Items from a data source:
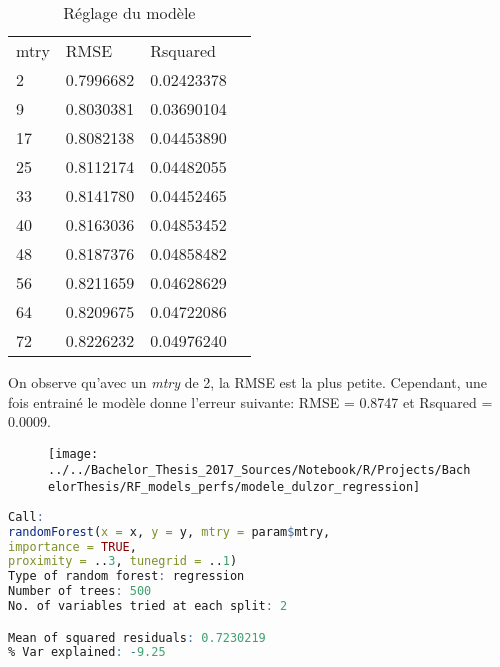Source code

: \begin{table}[H]
	\centering
	\caption{Réglage du modèle}
	\label{RF_Dulzor_Resampling}
	\begin{tabular}{llll}
	mtry & RMSE      & Rsquared   \\
	2    & 0.7996682 & 0.02423378 \\
	9    & 0.8030381 & 0.03690104 \\
	17   & 0.8082138 & 0.04453890 \\
	25   & 0.8112174 & 0.04482055 \\
	33   & 0.8141780 & 0.04452465 \\
	40   & 0.8163036 & 0.04853452 \\
	48   & 0.8187376 & 0.04858482 \\
	56   & 0.8211659 & 0.04628629 \\
	64   & 0.8209675 & 0.04722086 \\
	72   & 0.8226232 & 0.04976240
	\end{tabular}
\end{table}

\noindent On observe qu'avec un \textit{mtry} de 2, la RMSE est la plus petite. Cependant, une fois entrainé le modèle donne l'erreur suivante: RMSE = 0.8747  et Rsquared = 0.0009. 

\begin{figure}
	\centering
	\texttt{[image: ../../Bachelor\_Thesis\_2017\_Sources/Notebook/R/Projects/BachelorThesis/RF\_models\_perfs/modele\_dulzor\_regression]}
	\caption{}
	\label{fig:modeledulzorregression}
\end{figure}



\begin{minipage}{\linewidth}
	
	\begin{lstlisting}[showstringspaces=false,language=R, caption={Test du modèle de classification},captionpos=b]
Call:
randomForest(x = x, y = y, mtry = param$mtry, 
importance = TRUE,      
proximity = ..3, tunegrid = ..1) 
Type of random forest: regression
Number of trees: 500
No. of variables tried at each split: 2

Mean of squared residuals: 0.7230219
% Var explained: -9.25
	\end{lstlisting}
\end{minipage}


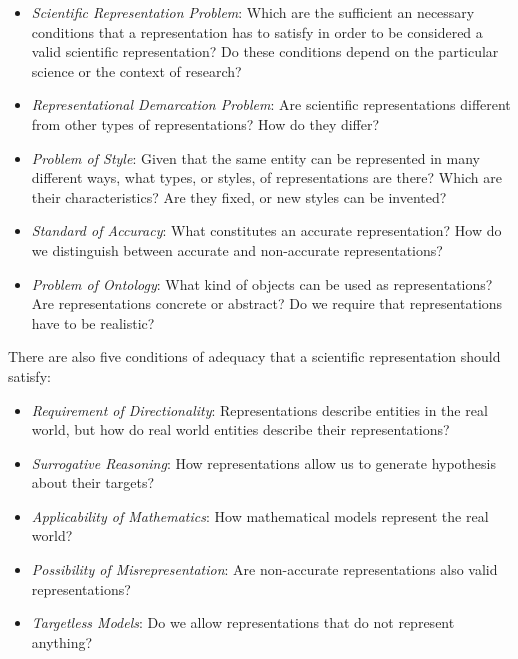 \begin{itemize}

\item \emph{Scientific Representation Problem}: Which are the sufficient an necessary conditions that a representation has to satisfy in order to be considered a valid scientific representation? Do these conditions depend on the particular science or the context of research?

\item \emph{Representational Demarcation Problem}: Are scientific representations different from other types of representations? How do they differ?

\item \emph{Problem of Style}: Given that the same entity can be represented in many different ways, what types, or styles, of representations are there? Which are their characteristics? Are they fixed, or new styles can be invented?

\item \emph{Standard of Accuracy}: What constitutes an accurate representation? How do we distinguish between accurate and non-accurate representations?

\item \emph{Problem of Ontology}: What kind of objects can be used as representations? Are representations concrete or abstract? Do we require that representations have to be realistic?

\end{itemize}

There are also five conditions of adequacy that a scientific representation should satisfy:

\begin{itemize}

\item \emph{Requirement of Directionality}: Representations describe entities in the real world, but how do real world entities describe their representations?

\item \emph{Surrogative Reasoning}: How representations allow us to generate hypothesis about their targets?

\item \emph{Applicability of Mathematics}: How mathematical models represent the real world?

\item \emph{Possibility of Misrepresentation}: Are non-accurate representations also valid representations?

\item \emph{Targetless Models}: Do we allow representations that do not represent anything?

\end{itemize}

*EXERCISE OBJECTIVE*: These entries are to be printed again word for word, except for the pictures.

*RESULT OF THIS EXERCISE*:
Source code

: \begin{table}[H]
	\centering
	\caption{Réglage du modèle}
	\label{RF_Dulzor_Resampling}
	\begin{tabular}{llll}
	mtry & RMSE      & Rsquared   \\
	2    & 0.7996682 & 0.02423378 \\
	9    & 0.8030381 & 0.03690104 \\
	17   & 0.8082138 & 0.04453890 \\
	25   & 0.8112174 & 0.04482055 \\
	33   & 0.8141780 & 0.04452465 \\
	40   & 0.8163036 & 0.04853452 \\
	48   & 0.8187376 & 0.04858482 \\
	56   & 0.8211659 & 0.04628629 \\
	64   & 0.8209675 & 0.04722086 \\
	72   & 0.8226232 & 0.04976240
	\end{tabular}
\end{table}

\noindent On observe qu'avec un \textit{mtry} de 2, la RMSE est la plus petite. Cependant, une fois entrainé le modèle donne l'erreur suivante: RMSE = 0.8747  et Rsquared = 0.0009. 

\begin{figure}
	\centering
	\texttt{[image: ../../Bachelor\_Thesis\_2017\_Sources/Notebook/R/Projects/BachelorThesis/RF\_models\_perfs/modele\_dulzor\_regression]}
	\caption{}
	\label{fig:modeledulzorregression}
\end{figure}



\begin{minipage}{\linewidth}
	
	\begin{lstlisting}[showstringspaces=false,language=R, caption={Test du modèle de classification},captionpos=b]
Call:
randomForest(x = x, y = y, mtry = param$mtry, 
importance = TRUE,      
proximity = ..3, tunegrid = ..1) 
Type of random forest: regression
Number of trees: 500
No. of variables tried at each split: 2

Mean of squared residuals: 0.7230219
% Var explained: -9.25
	\end{lstlisting}
\end{minipage}


 \begin{itemize}

\item \emph{Scientific Representation Problem}: Which are the sufficient an necessary conditions that a representation has to satisfy in order to be considered a valid scientific representation? Do these conditions depend on the particular science or the context of research?

\item \emph{Representational Demarcation Problem}: Are scientific representations different from other types of representations? How do they differ?

\item \emph{Problem of Style}: Given that the same entity can be represented in many different ways, what types, or styles, of representations are there? Which are their characteristics? Are they fixed, or new styles can be invented?

\item \emph{Standard of Accuracy}: What constitutes an accurate representation? How do we distinguish between accurate and non-accurate representations?

\item \emph{Problem of Ontology}: What kind of objects can be used as representations? Are representations concrete or abstract? Do we require that representations have to be realistic?

\end{itemize}

There are also five conditions of adequacy that a scientific representation should satisfy:

\begin{itemize}

\item \emph{Requirement of Directionality}: Representations describe entities in the real world, but how do real world entities describe their representations?

\item \emph{Surrogative Reasoning}: How representations allow us to generate hypothesis about their targets?

\item \emph{Applicability of Mathematics}: How mathematical models represent the real world?

\item \emph{Possibility of Misrepresentation}: Are non-accurate representations also valid representations?

\item \emph{Targetless Models}: Do we allow representations that do not represent anything?

\end{itemize}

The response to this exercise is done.